五洲兵器社は1994年に設立された。南アフリカは経済制裁を受けていたために、銃器が不正なルートで輸入されていた。銃購入の申請登記には何時間も並ばなければならず、ここに目をつけたのだという。供給元を探し、会社を設立したが、主に高級なオーストリア製と廉価の中国大陸の銃を取扱い、中間価格帯は自社で製造している。輸入あるいは自社製共に、南アフリカの個人の銃市場を独占しており、競争相手はいない。現在、全国に60のディーラーがいるが、みな銃の愛好家である。半数は警察を退職した人だが、中には有名な銃器コレクターもいて、銃を百丁余りもコレクションしているという。
甘居正氏の優れた経営センスは、五洲社の周辺設備からも伺える。射撃場があり、コーチが指導してくれるし、定期的に試合も開催され知名度を上げている。またそばにはレストランもあって、射撃練習に来た人の食事や休憩に便利である。

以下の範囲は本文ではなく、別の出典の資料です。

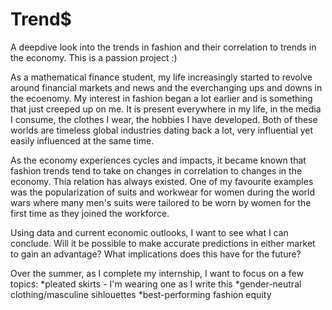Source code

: # Trend$

A deepdive look into the trends in fashion and their correlation to trends in the economy. This is a passion project :)

As a mathematical finance student, my life increasingly started to revolve around financial markets and news and the everchanging ups and downs in the ecoenomy. My interest in fashion began a lot earlier and is something that just creeped up on me. It is present everywhere in my life, in the media I consume, the clothes I wear, the hobbies I have developed. Both of these worlds are timeless global industries dating back a lot, very influential yet easily influenced at the same time.

As the economy experiences cycles and impacts, it became known that fashion trends tend to take on changes in correlation to changes in the economy. Thia relation has always existed. One of my favourite examples was the popularization of suits and workwear for women during the world wars where many men's suits were tailored to be worn by women for the first time as they joined the workforce.

Using data and current economic outlooks, I want to see what I can conclude. Will it be possible to make accurate predictions in either market to gain an advantage? What implications does this have for the future?

Over the summer, as I complete my internship, I want to focus on a few topics:
*pleated skirts - I'm wearing one as I write this
*gender-neutral clothing/masculine sihlouettes
*best-performing fashion equity
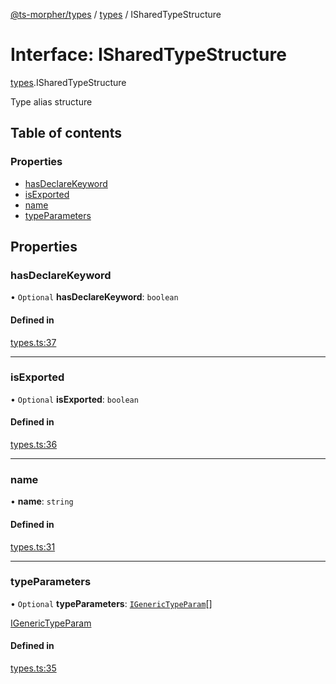 [@ts-morpher/types](../README.md) / [types](../modules/types.md) / ISharedTypeStructure

# Interface: ISharedTypeStructure

[types](../modules/types.md).ISharedTypeStructure

Type alias structure

## Table of contents

### Properties

- [hasDeclareKeyword](types.ISharedTypeStructure.md#hasdeclarekeyword)
- [isExported](types.ISharedTypeStructure.md#isexported)
- [name](types.ISharedTypeStructure.md#name)
- [typeParameters](types.ISharedTypeStructure.md#typeparameters)

## Properties

### hasDeclareKeyword

• `Optional` **hasDeclareKeyword**: `boolean`

#### Defined in

[types.ts:37](https://github.com/linbudu599/morpher/blob/98d4a1f/packages/types/src/types.ts#L37)

___

### isExported

• `Optional` **isExported**: `boolean`

#### Defined in

[types.ts:36](https://github.com/linbudu599/morpher/blob/98d4a1f/packages/types/src/types.ts#L36)

___

### name

• **name**: `string`

#### Defined in

[types.ts:31](https://github.com/linbudu599/morpher/blob/98d4a1f/packages/types/src/types.ts#L31)

___

### typeParameters

• `Optional` **typeParameters**: [`IGenericTypeParam`](types.IGenericTypeParam.md)[]

[IGenericTypeParam](types.IGenericTypeParam.md)

#### Defined in

[types.ts:35](https://github.com/linbudu599/morpher/blob/98d4a1f/packages/types/src/types.ts#L35)
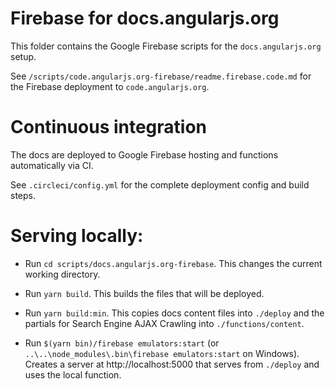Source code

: Firebase for docs.angularjs.org
===============================

This folder contains the Google Firebase scripts for the `docs.angularjs.org` setup.

See `/scripts/code.angularjs.org-firebase/readme.firebase.code.md` for the Firebase deployment to `code.angularjs.org`.

# Continuous integration

The docs are deployed to Google Firebase hosting and functions automatically via CI.

See `.circleci/config.yml` for the complete deployment config and build steps.

# Serving locally:

- Run `cd scripts/docs.angularjs.org-firebase`.
  This changes the current working directory.

- Run `yarn build`.
  This builds the files that will be deployed.

- Run `yarn build:min`.
  This copies docs content files into `./deploy` and the partials for Search Engine AJAX Crawling into `./functions/content`.

- Run `$(yarn bin)/firebase emulators:start` (or `..\..\node_modules\.bin\firebase emulators:start` on Windows).
  Creates a server at http://localhost:5000 that serves from `./deploy` and uses the local function.
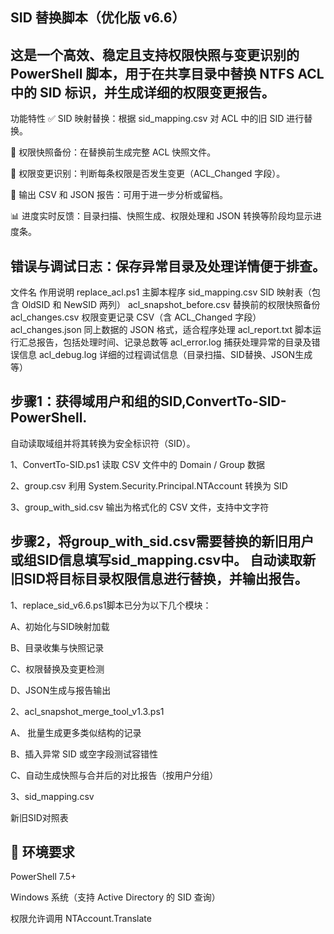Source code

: SID 替换脚本（优化版 v6.6）
-
这是一个高效、稳定且支持权限快照与变更识别的 PowerShell 脚本，用于在共享目录中替换 NTFS ACL 中的 SID 标识，并生成详细的权限变更报告。
-
功能特性
✅ SID 映射替换：根据 sid_mapping.csv 对 ACL 中的旧 SID 进行替换。

📸 权限快照备份：在替换前生成完整 ACL 快照文件。

🧠 权限变更识别：判断每条权限是否发生变更（ACL_Changed 字段）。

💾 输出 CSV 和 JSON 报告：可用于进一步分析或留档。

📊 进度实时反馈：目录扫描、快照生成、权限处理和 JSON 转换等阶段均显示进度条。

错误与调试日志：保存异常目录及处理详情便于排查。
-
文件名	作用说明
replace_acl.ps1	主脚本程序
sid_mapping.csv	SID 映射表（包含 OldSID 和 NewSID 两列）
acl_snapshot_before.csv	替换前的权限快照备份
acl_changes.csv	权限变更记录 CSV（含 ACL_Changed 字段）
acl_changes.json	同上数据的 JSON 格式，适合程序处理
acl_report.txt	脚本运行汇总报告，包括处理时间、记录总数等
acl_error.log	捕获处理异常的目录及错误信息
acl_debug.log	详细的过程调试信息（目录扫描、SID替换、JSON生成等）

步骤1：获得域用户和组的SID,ConvertTo-SID-PowerShell.
-
自动读取域组并将其转换为安全标识符（SID）。

1、ConvertTo-SID.ps1
读取 CSV 文件中的 Domain / Group 数据

2、group.csv
利用 System.Security.Principal.NTAccount 转换为 SID

3、group_with_sid.csv
输出为格式化的 CSV 文件，支持中文字符


步骤2，将group_with_sid.csv需要替换的新旧用户或组SID信息填写sid_mapping.csv中。
自动读取新旧SID将目标目录权限信息进行替换，并输出报告。
-

1、replace_sid_v6.6.ps1脚本已分为以下几个模块：

A、初始化与SID映射加载

B、目录收集与快照记录

C、权限替换及变更检测

D、JSON生成与报告输出

2、acl_snapshot_merge_tool_v1.3.ps1

A、 批量生成更多类似结构的记录

B、插入异常 SID 或空字段测试容错性

C、自动生成快照与合并后的对比报告（按用户分组）

3、sid_mapping.csv

新旧SID对照表


🧰 环境要求
-
PowerShell 7.5+

Windows 系统（支持 Active Directory 的 SID 查询）

权限允许调用 NTAccount.Translate

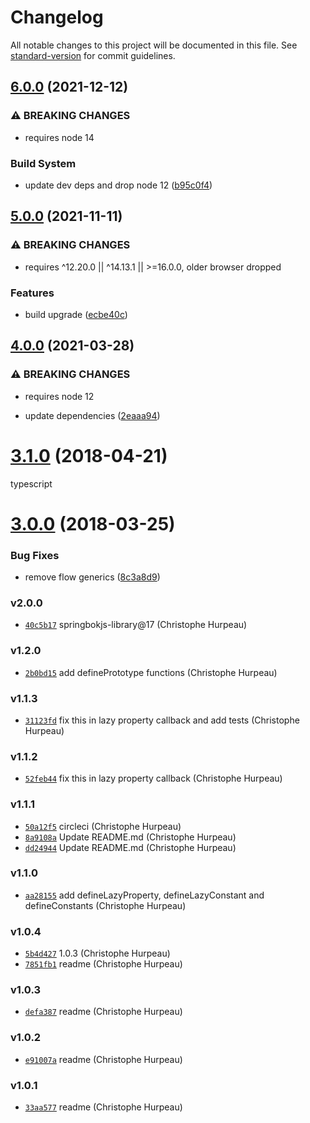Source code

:# Changelog

All notable changes to this project will be documented in this file. See [standard-version](https://github.com/conventional-changelog/standard-version) for commit guidelines.

## [6.0.0](https://www.github.com/christophehurpeau/object-properties/compare/v5.0.0...v6.0.0) (2021-12-12)


### ⚠ BREAKING CHANGES

* requires node 14

### Build System

* update dev deps and drop node 12 ([b95c0f4](https://www.github.com/christophehurpeau/object-properties/commit/b95c0f4339aa269062be82569e91dbf2319c90bc))

## [5.0.0](https://www.github.com/christophehurpeau/object-properties/compare/v4.0.0...v5.0.0) (2021-11-11)


### ⚠ BREAKING CHANGES

* requires ^12.20.0 || ^14.13.1 || >=16.0.0, older browser dropped

### Features

* build upgrade ([ecbe40c](https://www.github.com/christophehurpeau/object-properties/commit/ecbe40cb6cd0178ea12f6eb2977135206192c7a6))

## [4.0.0](https://github.com/christophehurpeau/object-properties/compare/v3.1.0...v4.0.0) (2021-03-28)


### ⚠ BREAKING CHANGES

* requires node 12

* update dependencies ([2eaaa94](https://github.com/christophehurpeau/object-properties/commit/2eaaa94d6eeaa60105e6f10ba3b629252783b091))

<a name="3.1.0"></a>
# [3.1.0](https://github.com/christophehurpeau/object-properties/compare/v3.0.0...v3.1.0) (2018-04-21)

typescript


<a name="3.0.0"></a>
# [3.0.0](https://github.com/christophehurpeau/object-properties/compare/v2.0.0...v3.0.0) (2018-03-25)


### Bug Fixes

* remove flow generics ([8c3a8d9](https://github.com/christophehurpeau/object-properties/commit/8c3a8d9))


### v2.0.0

- [`40c5b17`](https://github.com/christophehurpeau/object-properties/commit/40c5b17e7ac6bafaa950973cd8bc78f952b08e31) springbokjs-library@17 (Christophe Hurpeau)

### v1.2.0

- [`2b0bd15`](https://github.com/christophehurpeau/object-properties/commit/2b0bd15e331e6267ddeb5c8abdf065808f81f36c) add definePrototype functions (Christophe Hurpeau)

### v1.1.3

- [`31123fd`](https://github.com/christophehurpeau/object-properties/commit/31123fdafeac5561da572f45e0c21036fb432d41) fix this in lazy property callback and add tests (Christophe Hurpeau)

### v1.1.2

- [`52feb44`](https://github.com/christophehurpeau/object-properties/commit/52feb442a5137536efa043e3872a7ddd50a9f975) fix this in lazy property callback (Christophe Hurpeau)

### v1.1.1

- [`50a12f5`](https://github.com/christophehurpeau/object-properties/commit/50a12f5bcfa9d0b8d132c9b534b4457e2df76390) circleci (Christophe Hurpeau)
- [`8a9108a`](https://github.com/christophehurpeau/object-properties/commit/8a9108ab15349b51e8a37e103c2531dcecaeb584) Update README.md (Christophe Hurpeau)
- [`dd24944`](https://github.com/christophehurpeau/object-properties/commit/dd249442a5996ab4f8ac1da5ecaf386fa4801a79) Update README.md (Christophe Hurpeau)

### v1.1.0

- [`aa28155`](https://github.com/christophehurpeau/object-properties/commit/aa28155679c1f1d4d5a8ad2c5343860878c65559) add defineLazyProperty, defineLazyConstant and defineConstants (Christophe Hurpeau)

### v1.0.4

- [`5b4d427`](https://github.com/christophehurpeau/object-properties/commit/5b4d42796cd9bf5df60d8e5fff99b447a46af72b) 1.0.3 (Christophe Hurpeau)
- [`7851fb1`](https://github.com/christophehurpeau/object-properties/commit/7851fb197551d032d0e5416d68c9cd32fcd667c6) readme (Christophe Hurpeau)

### v1.0.3

- [`defa387`](https://github.com/christophehurpeau/object-properties/commit/defa38710540d44519898c1966a687139c7cab66) readme (Christophe Hurpeau)

### v1.0.2

- [`e91007a`](https://github.com/christophehurpeau/object-properties/commit/e91007ae1daa63997018b27bf97d1106d42fe9ad) readme (Christophe Hurpeau)

### v1.0.1

- [`33aa577`](https://github.com/christophehurpeau/object-properties/commit/33aa577f15df455f9b287ac3f2088acd5efedfe0) readme (Christophe Hurpeau)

南アフリカでは治安が大きな問題で、多くの人が護身のために銃を持っている。だがその一方で、犯罪者が非合法の銃を手に入れるのも容易なために、銃を持っていると却って危険なことがある。社会的には銃器の自由な取引に対して賛成と反対の意見が拮抗しており、大きな争点となっている。甘氏はこのビジネスも今はいいものの、次第に衰退していくと考えていて、転業の準備を始めているところだそうである。

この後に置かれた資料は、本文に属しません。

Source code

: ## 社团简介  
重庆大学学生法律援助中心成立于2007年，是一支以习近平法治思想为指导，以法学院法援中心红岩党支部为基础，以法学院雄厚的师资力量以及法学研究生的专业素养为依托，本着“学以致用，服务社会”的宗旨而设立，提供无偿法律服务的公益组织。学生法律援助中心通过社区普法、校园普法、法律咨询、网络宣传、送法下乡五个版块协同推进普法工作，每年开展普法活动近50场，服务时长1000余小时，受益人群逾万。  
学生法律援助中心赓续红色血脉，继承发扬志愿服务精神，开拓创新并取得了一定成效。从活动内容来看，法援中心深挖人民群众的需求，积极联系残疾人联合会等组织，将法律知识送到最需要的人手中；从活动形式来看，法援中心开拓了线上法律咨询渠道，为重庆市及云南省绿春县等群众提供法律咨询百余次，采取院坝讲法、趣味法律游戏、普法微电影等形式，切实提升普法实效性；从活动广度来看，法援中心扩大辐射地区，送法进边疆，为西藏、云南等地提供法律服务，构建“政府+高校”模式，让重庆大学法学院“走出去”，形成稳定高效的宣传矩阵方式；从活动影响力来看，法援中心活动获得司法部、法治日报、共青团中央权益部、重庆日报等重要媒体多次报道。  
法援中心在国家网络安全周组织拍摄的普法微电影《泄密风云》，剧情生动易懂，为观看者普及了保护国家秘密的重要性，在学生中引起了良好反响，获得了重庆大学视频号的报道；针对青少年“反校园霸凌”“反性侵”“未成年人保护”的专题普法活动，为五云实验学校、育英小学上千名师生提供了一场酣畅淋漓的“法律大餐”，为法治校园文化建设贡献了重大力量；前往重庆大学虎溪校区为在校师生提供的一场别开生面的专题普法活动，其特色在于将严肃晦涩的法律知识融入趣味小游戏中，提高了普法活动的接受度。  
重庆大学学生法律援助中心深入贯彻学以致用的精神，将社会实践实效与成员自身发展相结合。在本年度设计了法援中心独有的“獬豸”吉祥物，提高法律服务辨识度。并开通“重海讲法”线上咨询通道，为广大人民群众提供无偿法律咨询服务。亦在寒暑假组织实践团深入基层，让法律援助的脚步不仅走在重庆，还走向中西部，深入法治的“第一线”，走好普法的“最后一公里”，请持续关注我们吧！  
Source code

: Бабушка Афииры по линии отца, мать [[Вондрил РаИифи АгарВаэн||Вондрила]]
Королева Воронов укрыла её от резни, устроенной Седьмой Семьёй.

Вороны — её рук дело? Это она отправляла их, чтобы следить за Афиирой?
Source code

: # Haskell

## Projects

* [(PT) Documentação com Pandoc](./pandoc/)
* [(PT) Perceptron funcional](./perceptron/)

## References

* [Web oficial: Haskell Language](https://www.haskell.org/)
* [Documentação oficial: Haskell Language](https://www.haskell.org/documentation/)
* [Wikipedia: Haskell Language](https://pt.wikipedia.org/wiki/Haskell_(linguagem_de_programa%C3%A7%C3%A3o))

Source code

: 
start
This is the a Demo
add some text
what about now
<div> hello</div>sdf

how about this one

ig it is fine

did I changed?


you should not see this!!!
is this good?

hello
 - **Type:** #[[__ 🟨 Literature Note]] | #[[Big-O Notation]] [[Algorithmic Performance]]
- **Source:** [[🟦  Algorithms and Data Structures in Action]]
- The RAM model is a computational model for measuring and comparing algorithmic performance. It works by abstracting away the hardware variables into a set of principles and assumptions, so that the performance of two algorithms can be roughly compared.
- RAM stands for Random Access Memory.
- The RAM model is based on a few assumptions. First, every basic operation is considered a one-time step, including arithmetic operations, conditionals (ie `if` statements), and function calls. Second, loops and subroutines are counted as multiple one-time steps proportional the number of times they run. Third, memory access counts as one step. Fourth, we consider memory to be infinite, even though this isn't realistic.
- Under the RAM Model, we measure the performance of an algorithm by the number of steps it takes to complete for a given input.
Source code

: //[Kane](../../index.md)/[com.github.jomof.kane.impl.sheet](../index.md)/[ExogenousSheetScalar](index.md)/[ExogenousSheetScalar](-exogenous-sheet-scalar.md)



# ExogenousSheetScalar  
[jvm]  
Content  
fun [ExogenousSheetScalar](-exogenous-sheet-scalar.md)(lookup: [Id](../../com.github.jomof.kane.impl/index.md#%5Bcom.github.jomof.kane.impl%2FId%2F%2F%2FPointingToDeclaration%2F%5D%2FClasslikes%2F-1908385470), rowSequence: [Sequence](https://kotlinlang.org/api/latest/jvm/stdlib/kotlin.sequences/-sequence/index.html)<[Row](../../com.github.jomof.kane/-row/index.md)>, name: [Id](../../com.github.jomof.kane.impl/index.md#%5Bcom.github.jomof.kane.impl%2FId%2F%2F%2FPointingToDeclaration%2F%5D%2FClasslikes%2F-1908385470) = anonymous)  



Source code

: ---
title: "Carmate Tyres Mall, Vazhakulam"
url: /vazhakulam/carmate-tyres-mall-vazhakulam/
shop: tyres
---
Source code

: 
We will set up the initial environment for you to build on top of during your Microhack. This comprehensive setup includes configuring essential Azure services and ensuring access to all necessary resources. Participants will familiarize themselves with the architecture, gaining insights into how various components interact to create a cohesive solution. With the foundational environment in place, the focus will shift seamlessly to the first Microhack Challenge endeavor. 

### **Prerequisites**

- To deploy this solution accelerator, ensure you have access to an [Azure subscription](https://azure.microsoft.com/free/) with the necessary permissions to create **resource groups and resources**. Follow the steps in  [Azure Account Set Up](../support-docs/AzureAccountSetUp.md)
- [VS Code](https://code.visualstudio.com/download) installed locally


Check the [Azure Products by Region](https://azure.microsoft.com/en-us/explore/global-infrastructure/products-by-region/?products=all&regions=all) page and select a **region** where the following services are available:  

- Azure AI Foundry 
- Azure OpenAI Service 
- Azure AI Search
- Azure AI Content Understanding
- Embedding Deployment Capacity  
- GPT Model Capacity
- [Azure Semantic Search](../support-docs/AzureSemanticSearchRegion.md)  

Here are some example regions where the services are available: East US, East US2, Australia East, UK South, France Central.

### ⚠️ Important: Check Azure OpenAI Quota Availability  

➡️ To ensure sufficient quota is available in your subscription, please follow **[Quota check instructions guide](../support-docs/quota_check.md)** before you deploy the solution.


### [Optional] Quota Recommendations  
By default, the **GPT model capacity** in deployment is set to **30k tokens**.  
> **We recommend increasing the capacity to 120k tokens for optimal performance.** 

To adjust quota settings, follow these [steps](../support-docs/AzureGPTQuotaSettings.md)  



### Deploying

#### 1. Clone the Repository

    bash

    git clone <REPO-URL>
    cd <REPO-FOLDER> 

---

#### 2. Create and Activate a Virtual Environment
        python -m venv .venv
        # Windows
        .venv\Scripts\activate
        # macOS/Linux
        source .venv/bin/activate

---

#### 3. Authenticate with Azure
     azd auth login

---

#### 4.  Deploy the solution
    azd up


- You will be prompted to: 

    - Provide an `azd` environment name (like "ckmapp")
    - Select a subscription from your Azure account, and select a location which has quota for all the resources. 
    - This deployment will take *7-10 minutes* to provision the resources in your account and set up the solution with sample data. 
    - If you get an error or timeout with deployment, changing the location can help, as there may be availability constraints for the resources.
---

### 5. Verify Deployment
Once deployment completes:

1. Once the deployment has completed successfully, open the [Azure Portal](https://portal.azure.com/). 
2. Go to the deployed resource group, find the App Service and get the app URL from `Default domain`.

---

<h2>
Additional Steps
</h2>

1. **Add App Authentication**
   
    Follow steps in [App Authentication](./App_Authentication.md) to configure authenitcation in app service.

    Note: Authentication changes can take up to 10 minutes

国家に奉仕する公務員から自分のために働く実業家への転身、だが甘氏に言わせれば原則は同じことである。法を守り、分を守り、責任を果し、注意深く、全てのことに努力し、観察や判断に優れ、人とうまく処していくことである。能力や人脈は、仕事一つ一つの経験の中から累積していくもので、人生のチャンスがドアのそこまでくれば、成功はすでに遠くないところにあると言う。